Multi-agent interaction is focused on determining how intelligent agents’ behavior is formed, captured and identified to model the tacit reasoning that led to the behaviors.
Finally, she noted, context aware exploration involves using computer simulations and empirical studies to assess and evaluate new methods and techniques for the automated generation and validation of decisions and overall courses of action.
“I view a multidisciplinary approach as a vital way for these areas of research to continue to evolve and become much more impactful,” Raglin said. “By inviting students with different interests to potentially collaborate with us, we both open the door for innovation and create opportunities for student involvement in research they may not have considered previously.”
Raglin said it is exciting to discuss new and ongoing research with colleagues both within ARL and its collaborative partners.
“These opportunities are engaging, thought provoking and inspiring,” she said. “I particularly enjoy interacting with students and professors in discussion during these types of events.”
During a recent ARL Town Hall, the lab’s director, Dr.
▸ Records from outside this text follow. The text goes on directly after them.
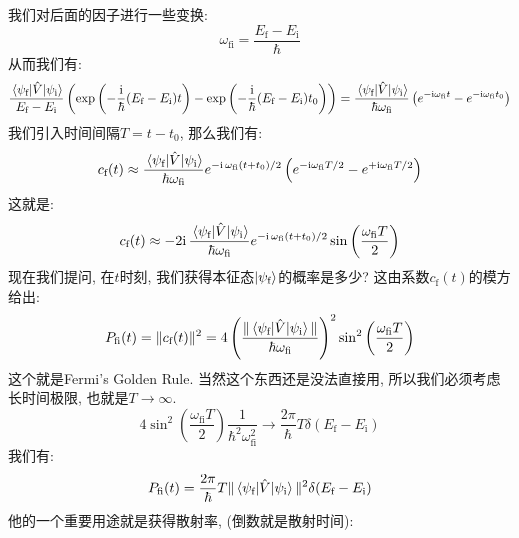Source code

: 我们对后面的因子进行一些变换:
\begin{equation}
  \omega_{\text{fi}} = \frac{E_{\text{f}} - E_{\text{i}}}{\hbar}
\end{equation}
从而我们有:
\begin{equation}
  \frac{\mel{\psi_{\text{f}}}{\hat{V}}{\psi_{\text{i}}}}{E_{\text{f}} - E_{\text{i}}} \left( \exp\left( -\frac{\mathrm{i}}{\hbar} (E_{\text{f}} - E_{\text{i}}) t \right) - \exp\left( -\frac{\mathrm{i}}{\hbar} (E_{\text{f}} - E_{\text{i}}) t_0 \right) \right) = \frac{\mel{\psi_{\text{f}}}{\hat{V}}{\psi_{\text{i}}}}{\hbar \omega_{\text{fi}}} \left( e^{-\mathrm{i} \omega_{\text{fi}} t} - e^{-\mathrm{i} \omega_{\text{fi}} t_0} \right)
\end{equation}
我们引入时间间隔$T=t - t_0$, 那么我们有:
\begin{equation}
  c_{\text{f}}(t) \approx \frac{\mel{\psi_{\text{f}}}{\hat{V}}{\psi_{\text{i}}}}{\hbar \omega_{\text{fi}}} e^{-\mathrm{i}\,\omega_{\text{fi}} (t+t_0)/2} \left( e^{-\mathrm{i} \omega_{\text{fi}} T/2} - e^{+\mathrm{i} \omega_{\text{fi}} T/2} \right)
\end{equation}
这就是:
\begin{equation}
  c_{\text{f}}(t) \approx -2 \mathrm{i}\, \frac{\mel{\psi_{\text{f}}}{\hat{V}}{\psi_{\text{i}}}}{\hbar \omega_{\text{fi}}} e^{-\mathrm{i}\,\omega_{\text{fi}} (t+t_0)/2} \sin\left( \frac{\omega_{\text{fi}} T}{2} \right)
\end{equation}
现在我们提问, 在$t$时刻, 我们获得本征态$\ket{\psi_{\text{f}}}$的概率是多少?
这由系数$c_{\text{f}}(t)$的模方给出:
\begin{equation}
  P_{\text{fi}}(t) = \|c_{\text{f}}(t)\|^2 = 4 \left( \frac{\|\mel{\psi_{\text{f}}}{\hat{V}}{\psi_{\text{i}}}\|}{\hbar \omega_{\text{fi}}} \right)^2 \sin^2\left( \frac{\omega_{\text{fi}} T}{2} \right)
\end{equation}
这个就是Fermi's Golden Rule.
当然这个东西还是没法直接用, 所以我们必须考虑长时间极限, 也就是$T \to \infty$.
\begin{equation}
  4 \sin^2\left( \frac{\omega_{\text{fi}} T}{2} \right)\frac{1}{\hbar^2 \omega^2_{\text{fi}}} \to  \frac{2\pi}{\hbar} T \delta(E_{\text{f}} - E_{\text{i}})
\end{equation}
我们有:
\begin{equation}
  P_{\text{fi}}(t) = \frac{2\pi}{\hbar} T \|\mel{\psi_{\text{f}}}{\hat{V}}{\psi_{\text{i}}}\|^2 \delta(E_{\text{f}} - E_{\text{i}})
\end{equation}
他的一个重要用途就是获得散射率, (倒数就是散射时间):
Patrick Baker, discussed the Diversity, Equity and Inclusion Task Force and how its engagement with a variety of universities is pivotal to achieving the diversity and talent management goals worthy of an elite laboratory for foundational research, Raglin said.
“I believe supporting initiatives such as the AI/ML program with Spelman is an excellent example of the type of engagement he was referring to,” Raglin said. “As our organization in particular continues to support these efforts, we will not miss the windows of opportunities to incorporate this wealth of raw talent and ideas that these students will bring. In addition, they will in turn find great satisfaction in applying their intellectual and academic proficiencies towards science, technology, engineering and mathematics, or STEM, careers, hopefully here at ARL.”
ARL is managing a cooperative agreement from the Department of Defense to support the school’s Center of Excellence for Minority Women in STEM. Affiliated with the University’s Office of Research, Innovation and Collaboration, the center is the first of its kind and serves as the hub for all science, technology, engineering and math undergraduate research and training activities at Spelman.
DEVCOM Army Research Laboratory is an element of the U.S. Army Combat Capabilities Development Command. As the Army’s corporate research laboratory, ARL is operationalizing science to achieve transformational overmatch. Through collaboration across the command’s core technical competencies, DEVCOM leads in the discovery, development and delivery of the technology-based capabilities required to make Soldiers more successful at winning the nation’s wars and come home safely. DEVCOM is a major subordinate command of the Army Futures Command.